- Action item
Could you write out, word for word, only the lines from the one containing "Die positive Resonanz" through the last line of the data below?

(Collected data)
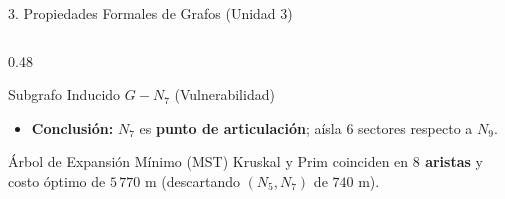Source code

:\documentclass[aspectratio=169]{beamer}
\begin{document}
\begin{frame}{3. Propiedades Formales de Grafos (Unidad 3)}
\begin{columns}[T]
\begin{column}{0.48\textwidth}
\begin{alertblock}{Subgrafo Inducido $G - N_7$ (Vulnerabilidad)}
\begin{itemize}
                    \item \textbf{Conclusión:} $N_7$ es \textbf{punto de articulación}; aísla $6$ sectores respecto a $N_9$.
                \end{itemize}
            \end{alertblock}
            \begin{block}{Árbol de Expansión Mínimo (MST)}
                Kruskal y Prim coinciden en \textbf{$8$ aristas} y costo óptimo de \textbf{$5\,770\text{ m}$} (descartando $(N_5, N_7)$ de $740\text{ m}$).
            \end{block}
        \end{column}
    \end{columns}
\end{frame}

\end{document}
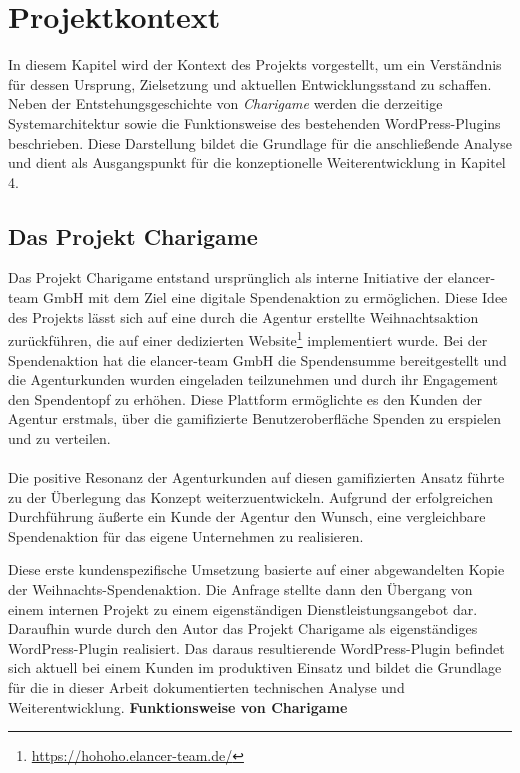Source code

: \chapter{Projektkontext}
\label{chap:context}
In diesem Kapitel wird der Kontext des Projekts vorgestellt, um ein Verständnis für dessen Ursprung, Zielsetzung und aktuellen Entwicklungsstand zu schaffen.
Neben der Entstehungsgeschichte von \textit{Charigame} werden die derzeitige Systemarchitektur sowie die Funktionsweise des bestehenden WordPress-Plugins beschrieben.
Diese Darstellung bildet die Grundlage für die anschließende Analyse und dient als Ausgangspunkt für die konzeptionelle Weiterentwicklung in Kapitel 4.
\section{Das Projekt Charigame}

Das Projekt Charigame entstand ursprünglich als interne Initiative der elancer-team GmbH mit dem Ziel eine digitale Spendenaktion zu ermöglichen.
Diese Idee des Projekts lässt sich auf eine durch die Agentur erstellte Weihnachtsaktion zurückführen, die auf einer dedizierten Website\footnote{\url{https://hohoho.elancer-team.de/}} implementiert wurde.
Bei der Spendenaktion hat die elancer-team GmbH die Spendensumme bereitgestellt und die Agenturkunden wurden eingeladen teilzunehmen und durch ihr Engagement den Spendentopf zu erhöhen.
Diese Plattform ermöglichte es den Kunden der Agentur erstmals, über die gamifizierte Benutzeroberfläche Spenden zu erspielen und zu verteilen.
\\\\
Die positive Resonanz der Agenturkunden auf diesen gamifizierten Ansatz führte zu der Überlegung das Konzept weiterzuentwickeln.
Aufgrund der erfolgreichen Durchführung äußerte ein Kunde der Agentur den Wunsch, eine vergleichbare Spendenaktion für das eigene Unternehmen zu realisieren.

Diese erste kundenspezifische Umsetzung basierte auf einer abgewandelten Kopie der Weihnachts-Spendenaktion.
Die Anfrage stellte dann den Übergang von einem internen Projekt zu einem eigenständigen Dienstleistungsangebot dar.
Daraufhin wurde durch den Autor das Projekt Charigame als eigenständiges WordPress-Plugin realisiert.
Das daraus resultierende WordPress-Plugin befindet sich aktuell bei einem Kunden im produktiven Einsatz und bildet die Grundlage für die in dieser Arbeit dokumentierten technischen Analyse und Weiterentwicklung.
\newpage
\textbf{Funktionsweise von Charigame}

- Solution
Die positive Resonanz der Agenturkunden auf diesen gamifizierten Ansatz führte zu der Überlegung das Konzept weiterzuentwickeln.
Aufgrund der erfolgreichen Durchführung äußerte ein Kunde der Agentur den Wunsch, eine vergleichbare Spendenaktion für das eigene Unternehmen zu realisieren.

Diese erste kundenspezifische Umsetzung basierte auf einer abgewandelten Kopie der Weihnachts-Spendenaktion.
Die Anfrage stellte dann den Übergang von einem internen Projekt zu einem eigenständigen Dienstleistungsangebot dar.
Daraufhin wurde durch den Autor das Projekt Charigame als eigenständiges WordPress-Plugin realisiert.
Das daraus resultierende WordPress-Plugin befindet sich aktuell bei einem Kunden im produktiven Einsatz und bildet die Grundlage für die in dieser Arbeit dokumentierten technischen Analyse und Weiterentwicklung.
\newpage
\textbf{Funktionsweise von Charigame}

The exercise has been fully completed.